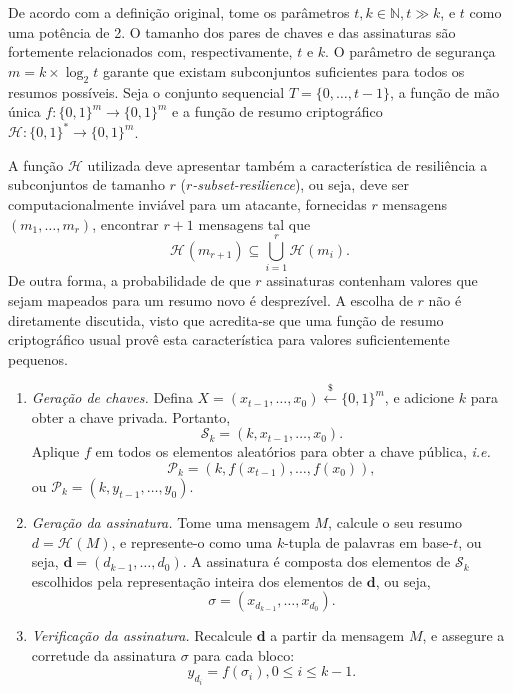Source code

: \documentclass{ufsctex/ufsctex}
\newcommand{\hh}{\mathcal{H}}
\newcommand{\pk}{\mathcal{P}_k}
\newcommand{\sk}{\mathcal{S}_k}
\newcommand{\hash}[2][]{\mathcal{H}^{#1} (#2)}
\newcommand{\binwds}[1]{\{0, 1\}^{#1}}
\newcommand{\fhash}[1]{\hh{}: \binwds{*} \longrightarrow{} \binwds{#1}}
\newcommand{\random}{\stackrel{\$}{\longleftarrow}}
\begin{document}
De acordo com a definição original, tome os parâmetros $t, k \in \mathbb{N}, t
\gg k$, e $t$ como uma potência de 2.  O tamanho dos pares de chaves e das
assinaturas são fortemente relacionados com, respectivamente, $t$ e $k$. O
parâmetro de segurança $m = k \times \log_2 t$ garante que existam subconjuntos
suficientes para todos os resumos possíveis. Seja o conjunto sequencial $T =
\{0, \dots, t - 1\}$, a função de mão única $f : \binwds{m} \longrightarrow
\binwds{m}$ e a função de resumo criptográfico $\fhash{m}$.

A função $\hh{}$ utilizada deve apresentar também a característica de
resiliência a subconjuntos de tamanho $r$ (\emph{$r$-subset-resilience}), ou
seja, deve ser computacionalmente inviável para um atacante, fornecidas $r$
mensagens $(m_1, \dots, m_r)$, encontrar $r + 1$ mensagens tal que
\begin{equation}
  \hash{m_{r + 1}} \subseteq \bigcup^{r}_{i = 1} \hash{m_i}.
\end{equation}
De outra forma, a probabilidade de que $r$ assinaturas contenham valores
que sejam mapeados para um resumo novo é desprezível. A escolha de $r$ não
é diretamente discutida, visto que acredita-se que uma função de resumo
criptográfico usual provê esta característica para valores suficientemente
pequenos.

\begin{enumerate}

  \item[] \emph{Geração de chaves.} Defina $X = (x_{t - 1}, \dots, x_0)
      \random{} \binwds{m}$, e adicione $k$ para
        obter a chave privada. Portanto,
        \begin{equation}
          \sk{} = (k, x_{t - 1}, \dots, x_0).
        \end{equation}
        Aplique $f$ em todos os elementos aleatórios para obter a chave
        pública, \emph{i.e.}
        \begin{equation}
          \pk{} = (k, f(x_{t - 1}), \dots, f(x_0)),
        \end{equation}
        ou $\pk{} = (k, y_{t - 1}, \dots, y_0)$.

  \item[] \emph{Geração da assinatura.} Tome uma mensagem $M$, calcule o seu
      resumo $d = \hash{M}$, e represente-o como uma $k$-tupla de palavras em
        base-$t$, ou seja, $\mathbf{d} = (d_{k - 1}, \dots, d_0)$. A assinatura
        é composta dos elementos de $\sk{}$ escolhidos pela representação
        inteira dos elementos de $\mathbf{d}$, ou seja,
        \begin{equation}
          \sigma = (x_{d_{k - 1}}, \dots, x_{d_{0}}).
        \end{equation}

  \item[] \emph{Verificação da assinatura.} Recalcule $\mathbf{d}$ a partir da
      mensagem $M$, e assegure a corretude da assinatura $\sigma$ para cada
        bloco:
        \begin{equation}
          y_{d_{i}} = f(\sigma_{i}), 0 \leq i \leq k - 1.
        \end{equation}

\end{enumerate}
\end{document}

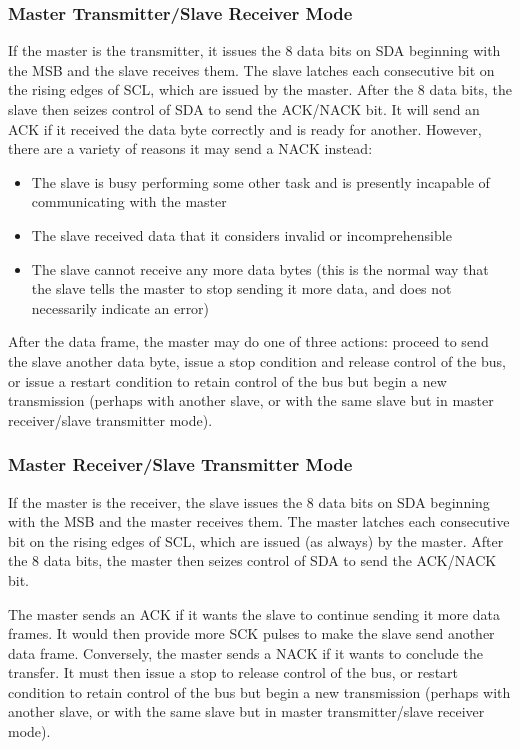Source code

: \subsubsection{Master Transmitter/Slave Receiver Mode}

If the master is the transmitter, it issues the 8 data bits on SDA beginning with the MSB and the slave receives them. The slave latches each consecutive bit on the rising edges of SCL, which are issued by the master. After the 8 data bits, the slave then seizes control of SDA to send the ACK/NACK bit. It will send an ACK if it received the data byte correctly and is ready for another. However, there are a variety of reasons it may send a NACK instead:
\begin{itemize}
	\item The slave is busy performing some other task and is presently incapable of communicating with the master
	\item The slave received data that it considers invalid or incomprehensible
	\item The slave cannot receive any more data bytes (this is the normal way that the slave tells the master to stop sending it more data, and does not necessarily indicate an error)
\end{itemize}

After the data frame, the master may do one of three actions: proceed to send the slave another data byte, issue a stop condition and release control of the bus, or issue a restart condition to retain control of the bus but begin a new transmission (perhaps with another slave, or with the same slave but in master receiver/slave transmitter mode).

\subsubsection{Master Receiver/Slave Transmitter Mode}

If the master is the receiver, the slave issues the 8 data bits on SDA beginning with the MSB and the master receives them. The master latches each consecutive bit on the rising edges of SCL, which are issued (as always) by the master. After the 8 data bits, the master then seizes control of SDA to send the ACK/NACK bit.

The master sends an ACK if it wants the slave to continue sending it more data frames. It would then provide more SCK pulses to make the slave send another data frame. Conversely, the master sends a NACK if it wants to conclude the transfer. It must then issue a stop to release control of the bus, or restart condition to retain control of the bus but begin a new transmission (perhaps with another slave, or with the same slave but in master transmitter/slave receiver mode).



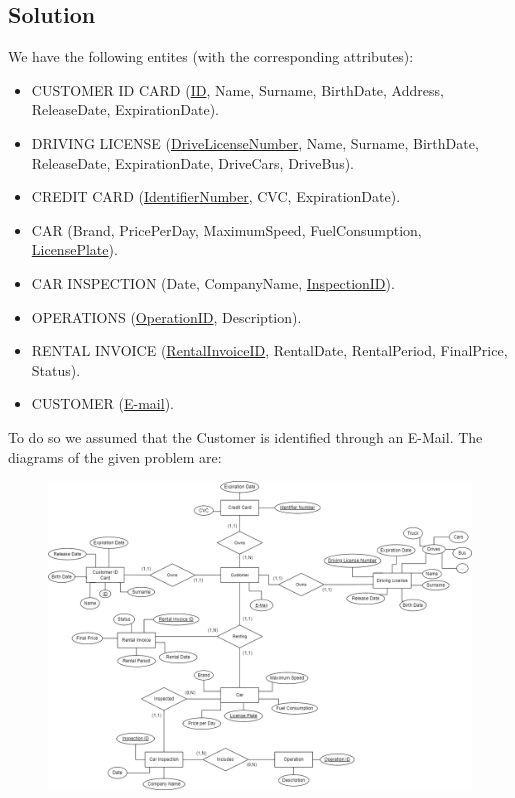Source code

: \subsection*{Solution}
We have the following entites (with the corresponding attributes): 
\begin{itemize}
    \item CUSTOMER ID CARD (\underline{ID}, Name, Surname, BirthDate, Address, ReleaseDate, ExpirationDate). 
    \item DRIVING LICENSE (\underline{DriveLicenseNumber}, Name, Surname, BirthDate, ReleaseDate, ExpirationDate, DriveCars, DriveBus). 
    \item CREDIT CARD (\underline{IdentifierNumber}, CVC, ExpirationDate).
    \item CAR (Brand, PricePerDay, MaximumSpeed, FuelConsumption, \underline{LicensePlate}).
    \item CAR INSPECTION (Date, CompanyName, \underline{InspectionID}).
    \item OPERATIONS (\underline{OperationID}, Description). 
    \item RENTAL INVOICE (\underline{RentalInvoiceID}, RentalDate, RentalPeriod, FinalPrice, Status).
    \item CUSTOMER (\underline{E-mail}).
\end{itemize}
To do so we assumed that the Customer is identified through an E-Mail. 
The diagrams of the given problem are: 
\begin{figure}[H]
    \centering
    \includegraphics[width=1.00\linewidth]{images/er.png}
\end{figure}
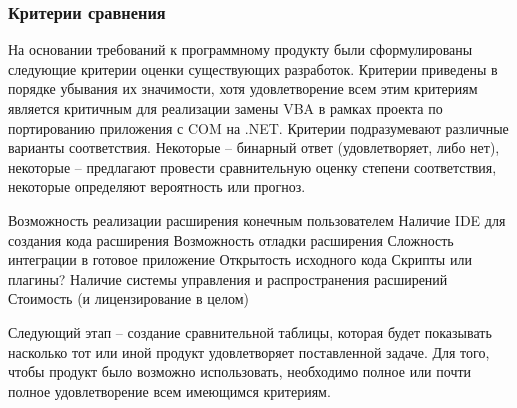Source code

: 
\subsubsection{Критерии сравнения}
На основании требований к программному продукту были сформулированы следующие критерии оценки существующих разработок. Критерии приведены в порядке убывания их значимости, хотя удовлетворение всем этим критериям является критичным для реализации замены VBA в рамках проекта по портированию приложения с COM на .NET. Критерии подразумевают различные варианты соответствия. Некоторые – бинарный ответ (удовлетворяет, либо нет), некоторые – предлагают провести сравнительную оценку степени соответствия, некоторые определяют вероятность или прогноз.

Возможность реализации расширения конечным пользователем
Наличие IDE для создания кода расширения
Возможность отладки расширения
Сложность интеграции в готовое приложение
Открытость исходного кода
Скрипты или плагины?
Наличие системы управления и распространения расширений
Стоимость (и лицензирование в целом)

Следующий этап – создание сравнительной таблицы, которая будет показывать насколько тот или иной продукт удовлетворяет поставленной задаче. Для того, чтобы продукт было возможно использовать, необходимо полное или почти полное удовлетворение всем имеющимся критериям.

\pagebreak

---

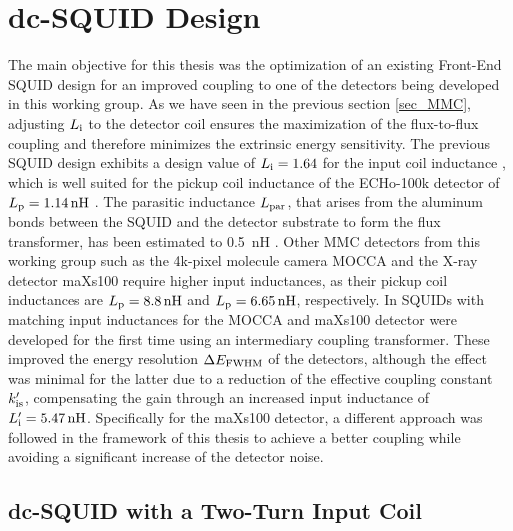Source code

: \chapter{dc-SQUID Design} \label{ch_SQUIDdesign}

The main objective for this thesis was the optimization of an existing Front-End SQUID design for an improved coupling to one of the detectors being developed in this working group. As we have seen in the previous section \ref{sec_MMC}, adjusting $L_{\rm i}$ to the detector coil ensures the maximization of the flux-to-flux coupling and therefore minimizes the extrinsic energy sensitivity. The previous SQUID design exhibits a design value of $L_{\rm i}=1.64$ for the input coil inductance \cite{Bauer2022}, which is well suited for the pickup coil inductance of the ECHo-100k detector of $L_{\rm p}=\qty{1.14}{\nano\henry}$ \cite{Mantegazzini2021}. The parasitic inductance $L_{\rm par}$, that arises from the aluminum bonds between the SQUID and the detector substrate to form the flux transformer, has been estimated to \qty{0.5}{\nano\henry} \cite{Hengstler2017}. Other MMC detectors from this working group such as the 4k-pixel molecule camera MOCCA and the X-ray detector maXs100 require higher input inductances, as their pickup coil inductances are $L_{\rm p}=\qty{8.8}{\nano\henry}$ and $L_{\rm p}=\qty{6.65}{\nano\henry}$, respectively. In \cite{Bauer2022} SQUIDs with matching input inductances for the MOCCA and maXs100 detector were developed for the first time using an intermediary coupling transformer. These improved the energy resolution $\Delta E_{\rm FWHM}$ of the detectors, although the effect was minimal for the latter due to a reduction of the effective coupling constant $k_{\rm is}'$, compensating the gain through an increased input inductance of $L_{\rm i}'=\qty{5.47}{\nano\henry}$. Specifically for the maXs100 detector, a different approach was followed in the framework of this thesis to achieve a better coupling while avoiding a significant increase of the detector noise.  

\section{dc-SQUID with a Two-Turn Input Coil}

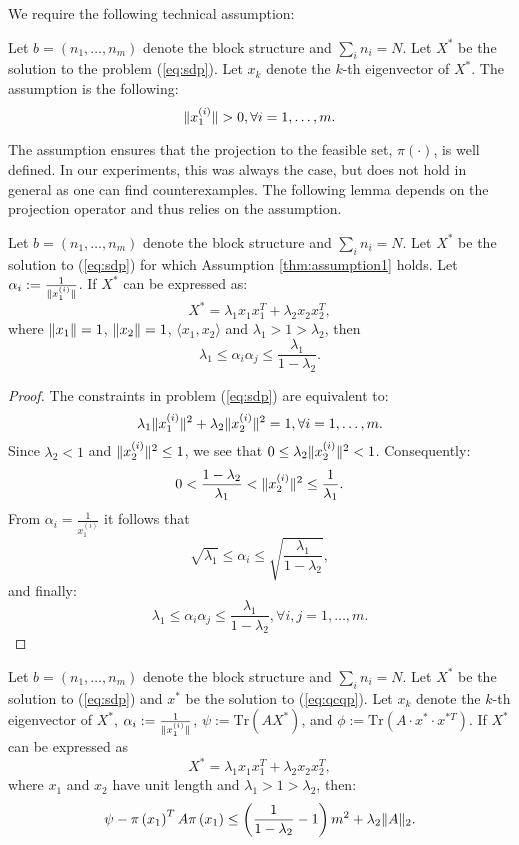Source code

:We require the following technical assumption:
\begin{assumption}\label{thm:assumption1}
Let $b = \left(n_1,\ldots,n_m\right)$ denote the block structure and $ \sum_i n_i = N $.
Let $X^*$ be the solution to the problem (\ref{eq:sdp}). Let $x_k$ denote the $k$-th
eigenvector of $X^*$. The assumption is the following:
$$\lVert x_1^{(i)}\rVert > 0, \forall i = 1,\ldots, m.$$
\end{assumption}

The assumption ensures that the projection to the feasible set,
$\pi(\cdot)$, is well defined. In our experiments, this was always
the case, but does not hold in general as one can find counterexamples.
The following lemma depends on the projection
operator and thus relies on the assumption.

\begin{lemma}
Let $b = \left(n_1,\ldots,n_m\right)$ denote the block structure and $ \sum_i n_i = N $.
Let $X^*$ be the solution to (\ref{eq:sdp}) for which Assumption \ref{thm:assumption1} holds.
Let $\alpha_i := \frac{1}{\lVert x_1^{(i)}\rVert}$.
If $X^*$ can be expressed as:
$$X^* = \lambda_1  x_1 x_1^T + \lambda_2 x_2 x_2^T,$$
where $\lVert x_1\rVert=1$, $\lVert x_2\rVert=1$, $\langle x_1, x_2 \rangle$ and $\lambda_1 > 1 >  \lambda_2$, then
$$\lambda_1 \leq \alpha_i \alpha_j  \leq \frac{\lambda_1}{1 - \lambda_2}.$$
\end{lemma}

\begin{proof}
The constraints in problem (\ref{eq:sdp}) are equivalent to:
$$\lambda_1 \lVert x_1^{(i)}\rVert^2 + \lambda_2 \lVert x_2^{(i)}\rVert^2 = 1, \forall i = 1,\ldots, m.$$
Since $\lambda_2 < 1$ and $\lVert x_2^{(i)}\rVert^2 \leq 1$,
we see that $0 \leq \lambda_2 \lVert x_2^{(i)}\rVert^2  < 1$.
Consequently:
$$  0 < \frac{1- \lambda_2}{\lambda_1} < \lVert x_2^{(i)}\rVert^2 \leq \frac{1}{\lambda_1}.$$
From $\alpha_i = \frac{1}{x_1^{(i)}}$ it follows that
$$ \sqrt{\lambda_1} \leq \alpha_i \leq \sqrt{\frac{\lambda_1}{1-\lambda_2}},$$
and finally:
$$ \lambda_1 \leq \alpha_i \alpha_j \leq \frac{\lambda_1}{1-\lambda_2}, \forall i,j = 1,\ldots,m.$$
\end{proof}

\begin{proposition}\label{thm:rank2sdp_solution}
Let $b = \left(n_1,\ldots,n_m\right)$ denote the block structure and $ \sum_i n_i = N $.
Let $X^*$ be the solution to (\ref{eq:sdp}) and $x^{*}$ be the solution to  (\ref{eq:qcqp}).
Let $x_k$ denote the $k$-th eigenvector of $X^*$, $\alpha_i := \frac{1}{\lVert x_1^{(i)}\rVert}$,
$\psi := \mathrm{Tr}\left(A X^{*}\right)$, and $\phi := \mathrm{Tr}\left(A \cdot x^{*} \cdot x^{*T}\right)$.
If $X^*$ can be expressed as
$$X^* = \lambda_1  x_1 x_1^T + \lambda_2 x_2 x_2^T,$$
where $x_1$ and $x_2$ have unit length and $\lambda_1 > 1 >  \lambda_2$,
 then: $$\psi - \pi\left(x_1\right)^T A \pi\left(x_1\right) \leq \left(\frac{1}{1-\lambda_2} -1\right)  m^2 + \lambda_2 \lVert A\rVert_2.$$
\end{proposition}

> **Problem to work on**
Across the material, report every line that has the word "consecutive".

> **Response area**
If the master is the transmitter, it issues the 8 data bits on SDA beginning with the MSB and the slave receives them. The slave latches each consecutive bit on the rising edges of SCL, which are issued by the master. After the 8 data bits, the slave then seizes control of SDA to send the ACK/NACK bit. It will send an ACK if it received the data byte correctly and is ready for another. However, there are a variety of reasons it may send a NACK instead:
If the master is the receiver, the slave issues the 8 data bits on SDA beginning with the MSB and the master receives them. The master latches each consecutive bit on the rising edges of SCL, which are issued (as always) by the master. After the 8 data bits, the master then seizes control of SDA to send the ACK/NACK bit.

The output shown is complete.